Actually, come to think of it, I haven’t had one since I started covering this business. Wonder if that means anything…
At any rate, I’m packin’ all the kids onto a plane and heading down to DisneyWorld. Then we’re road tripping back home through the Deep South – stopping along the way to see family, eat grits and learn as much of the Frozen soundtrack as I can.
It’s funny. It’ll be the first time I try to unplug from work for longer than a holiday weekend. And I feel guilty as hell about it.
I’m clearly not alone. According to a Harris Interactive poll last year, 61 percent planned to work over their vacation – nearly a 10 percent jump over the year before.
And those are the people who actually manage to get out and take a vacation. According to the vacation boosters at Expedia, Americans took two fewer vacation days last year. And this, from a workforce that’s already one of the world’s least likely to actually take time off
Sure, most of that “work” consists mainly of checking (and responding to) e-mail, allowing us to confidently point to technology as the prime suspect in robbing us of real vacation time.
(It’s also probably why my tech-averse art director likes to take his vacations with little more than a tent and some sleeping bags, wandering off the grid in his pick-up where he has little choice but to unplug.)
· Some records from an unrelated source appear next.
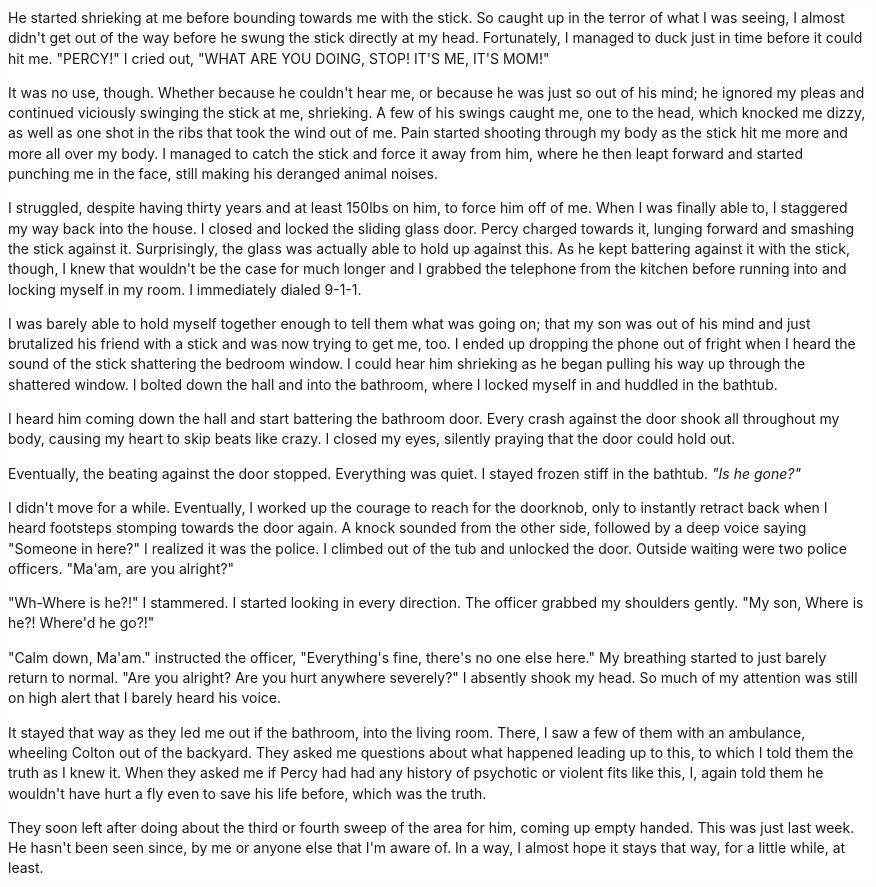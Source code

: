 He started shrieking at me before bounding towards me with the stick. So caught up in the terror of what I was seeing, I almost didn't get out of the way before he swung the stick directly at my head. Fortunately, I managed to duck just in time before it could hit me. "PERCY!" I cried out, "WHAT ARE YOU DOING, STOP! IT'S ME, IT'S MOM!"

It was no use, though. Whether because he couldn't hear me, or because he was just so out of his mind; he ignored my pleas and continued viciously swinging the stick at me, shrieking. A few of his swings caught me, one to the head, which knocked me dizzy, as well as one shot in the ribs that took the wind out of me. Pain started shooting through my body as the stick hit me more and more all over my body. I managed to catch the stick and force it away from him, where he then leapt forward and started punching me in the face, still making his deranged animal noises. 

I struggled, despite having thirty years and at least 150lbs on him, to force him off of me. When I was finally able to, I staggered my way back into the house. I closed and locked the sliding glass door. Percy charged towards it, lunging forward and smashing the stick against it. Surprisingly, the glass was actually able to hold up against this. As he kept battering against it with the stick, though, I knew that wouldn't be the case for much longer and I grabbed the telephone from the kitchen before running into and locking myself in my room. I immediately dialed 9-1-1. 

I was barely able to hold myself together enough to tell them what was going on; that my son was out of his mind and just brutalized his friend with a stick and was now trying to get me, too. I ended up dropping the phone out of fright when I heard the sound of the stick shattering the bedroom window. I could hear him shrieking as he began pulling his way up through the shattered window. I bolted down the hall and into the bathroom, where I locked myself in and huddled in the bathtub.

I heard him coming down the hall and start battering the bathroom door. Every crash against the door shook all throughout my body, causing my heart to skip beats like crazy. I closed my eyes, silently praying that the door could hold out. 

Eventually, the beating against the door stopped. Everything was quiet. I stayed frozen stiff in the bathtub. *"Is he gone?"* 

I didn't move for a while. Eventually, I worked up the courage to reach for the doorknob, only to instantly retract back when I heard footsteps stomping towards the door again. A knock sounded from the other side, followed by a deep voice saying "Someone in here?" I realized it was the police. I climbed out of the tub and unlocked the door. Outside waiting were two police officers. "Ma'am, are you alright?"

"Wh-Where is he?!" I stammered. I started looking in every direction. The officer grabbed my shoulders gently. "My son, Where is he?! Where'd he go?!"

"Calm down, Ma'am." instructed the officer, "Everything's fine, there's no one else here." My breathing started to just barely return to normal. "Are you alright? Are you hurt anywhere severely?" I absently shook my head. So much of my attention was still on high alert that I barely heard his voice. 

It stayed that way as they led me out if the bathroom, into the living room. There, I saw a few of them with an ambulance, wheeling Colton out of the backyard. They asked me questions about what happened leading up to this, to which I told them the truth as I knew it. When they asked me if Percy had had any history of psychotic or violent fits like this, I, again told them he wouldn't have hurt a fly even to save his life before, which was the truth. 

They soon left after doing about the third or fourth sweep of the area for him, coming up empty handed. This was just last week. He hasn't been seen since, by me or anyone else that I'm aware of. In a way, I almost hope it stays that way, for a little while, at least.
It’s funny because I experience both sides of this dichotomy. As a boss, I’m loathe to reach out to employees enjoying some paid time off
, hesitant to even text them, even though it would be so easy and seem less intrusive than a phone call. But as an employee, the guilt creeps up on me with each passing day off, so that by the end of a three-day holiday weekend — like the one we have coming up — I can’t help but check my own e-mail to make sure I’m not missing anything. Of course, I almost never do.
Despite what feels like stern resolution right now, I know I’ll catch myself checking my iPhone next week, “just to see.” I’ll be among 69 percent of Americans, according to Harris, who brings their smartphone along on vacation.
I know it’s for the best, though, not unlike a physical or my annual eye exam. There are more studies than I can count that point to increased worker productivity linked to taking time away. But, if you’re like me, you feel guilty chucking the work aside and disappearing for days at a time. But I need it this time. If my battle with depression earlier this year
taught me anything, it’s that (as my own boss told me), “You have to take care of yourself first.”
So you’ll have to forgive me next week when I try to unplug and bask in the laughter of my 3-year-old frolicking on the beach, watch my wife catching up with a childhood friend and have my teenagers’ undivided attention for maybe the last time.
Of course, I can’t help but recall the words of Elbert Hubbard, who once remarked that “No man needs a vacation so much as the man who has just had one.”
Oh well, one year at a time, I guess.